You think about, especially can KitchenAid being here and the discussion of family.  Golf is so important to a family unit.  It is fabulous and not to take anything away from junior sport, but you're a spectator, and it used to be cool for one parent to go and take eight kids in a station wagon and now you have two parents and a child that go, watch, put you on the sideline.   There's not that quality time that, one on one time.  They go home and somebody is at the computer or watching their HDTV and there's not that one on one and I can't think of any greater experience for a family than when you see a father, daughter, mom or son or all of them go off the first tee together and have that quality experience as they go out.

You think about golf in this country, and activity, and we get concerned about the cost, but when 70 percent of the golf in this country is played with 28 dollar green fees or less for 18 holes, that's great, reasonable entertainment value.  That's a great day for people to go out and use their leisure time and have a fun experience.  So I think all of us have seen that, one, we want to make sure that the game stays steady and that we don't see any kind of a major decrease, and two, we want to tell the world how valuable the game of golf is in people's lives.

JOE STERANKA:  We are talking to employers.  We are talking to the golf manufacturers, and we are going to hit the road and tell our members about this and explain to them that it's in their professional interests, their economic self interest to take advantage of these best practices and grow their business.

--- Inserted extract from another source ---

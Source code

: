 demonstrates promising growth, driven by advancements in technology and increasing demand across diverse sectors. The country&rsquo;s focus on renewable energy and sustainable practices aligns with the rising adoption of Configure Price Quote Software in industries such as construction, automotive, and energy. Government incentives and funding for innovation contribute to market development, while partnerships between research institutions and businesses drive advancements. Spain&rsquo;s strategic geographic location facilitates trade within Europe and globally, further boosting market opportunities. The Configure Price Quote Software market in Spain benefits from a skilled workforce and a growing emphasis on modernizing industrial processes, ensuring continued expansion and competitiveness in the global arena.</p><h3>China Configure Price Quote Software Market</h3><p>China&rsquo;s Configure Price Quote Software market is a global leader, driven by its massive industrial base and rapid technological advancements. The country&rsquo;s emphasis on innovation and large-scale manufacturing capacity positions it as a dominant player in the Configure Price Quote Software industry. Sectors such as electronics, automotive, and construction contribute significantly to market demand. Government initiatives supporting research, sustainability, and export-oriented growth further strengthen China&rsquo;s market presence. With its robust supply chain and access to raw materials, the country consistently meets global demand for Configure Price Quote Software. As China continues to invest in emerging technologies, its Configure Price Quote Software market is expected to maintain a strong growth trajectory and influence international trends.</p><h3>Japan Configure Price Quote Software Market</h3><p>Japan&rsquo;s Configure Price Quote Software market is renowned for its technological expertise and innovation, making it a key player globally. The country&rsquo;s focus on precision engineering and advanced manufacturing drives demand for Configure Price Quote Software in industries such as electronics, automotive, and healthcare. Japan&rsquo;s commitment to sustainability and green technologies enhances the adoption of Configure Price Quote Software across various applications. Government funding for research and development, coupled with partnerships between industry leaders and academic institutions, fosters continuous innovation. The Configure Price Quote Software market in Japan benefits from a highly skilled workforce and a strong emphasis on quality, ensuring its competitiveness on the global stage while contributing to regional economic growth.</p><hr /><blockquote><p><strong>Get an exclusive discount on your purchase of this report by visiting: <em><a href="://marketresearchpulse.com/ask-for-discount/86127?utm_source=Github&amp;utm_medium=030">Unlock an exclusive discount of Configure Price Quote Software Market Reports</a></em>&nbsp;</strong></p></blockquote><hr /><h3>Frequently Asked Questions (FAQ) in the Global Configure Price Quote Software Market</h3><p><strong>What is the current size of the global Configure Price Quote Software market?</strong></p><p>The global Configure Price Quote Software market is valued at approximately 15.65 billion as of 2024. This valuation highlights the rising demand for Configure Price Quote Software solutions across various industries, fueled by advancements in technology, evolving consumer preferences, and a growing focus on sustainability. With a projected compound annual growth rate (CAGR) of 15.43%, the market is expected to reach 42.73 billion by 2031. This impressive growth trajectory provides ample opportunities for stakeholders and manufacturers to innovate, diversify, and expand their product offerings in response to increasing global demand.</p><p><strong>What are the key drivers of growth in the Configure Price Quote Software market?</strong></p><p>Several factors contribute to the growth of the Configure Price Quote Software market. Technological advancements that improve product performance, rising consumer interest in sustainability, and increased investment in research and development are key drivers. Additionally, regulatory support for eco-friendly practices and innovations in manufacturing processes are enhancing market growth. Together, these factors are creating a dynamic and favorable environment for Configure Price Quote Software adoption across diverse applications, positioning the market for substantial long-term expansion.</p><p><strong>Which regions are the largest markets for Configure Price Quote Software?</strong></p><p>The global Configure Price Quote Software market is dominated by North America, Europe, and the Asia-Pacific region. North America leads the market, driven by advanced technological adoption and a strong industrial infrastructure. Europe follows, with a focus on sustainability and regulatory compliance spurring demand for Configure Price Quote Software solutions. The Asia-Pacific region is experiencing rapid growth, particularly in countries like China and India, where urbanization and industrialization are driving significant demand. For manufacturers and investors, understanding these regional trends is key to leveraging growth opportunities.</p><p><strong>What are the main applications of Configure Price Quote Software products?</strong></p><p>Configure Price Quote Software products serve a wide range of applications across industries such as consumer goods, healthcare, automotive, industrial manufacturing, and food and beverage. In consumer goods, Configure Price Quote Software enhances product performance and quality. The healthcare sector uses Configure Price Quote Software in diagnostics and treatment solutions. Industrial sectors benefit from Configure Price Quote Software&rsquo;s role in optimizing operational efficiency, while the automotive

And we know we'll have a great group of leaders at the local level that will take this up.  And it's a competitive business now.  And we think that local competition will spur others who, you know, may come to it later, but they will eventually come to take advantage of those programs that the entire industry is telling them about, whether it's their owner, whether it's their association or whether it's their Callaway rep.

JULIUS MASON:  Joe and Allen, thank you very much.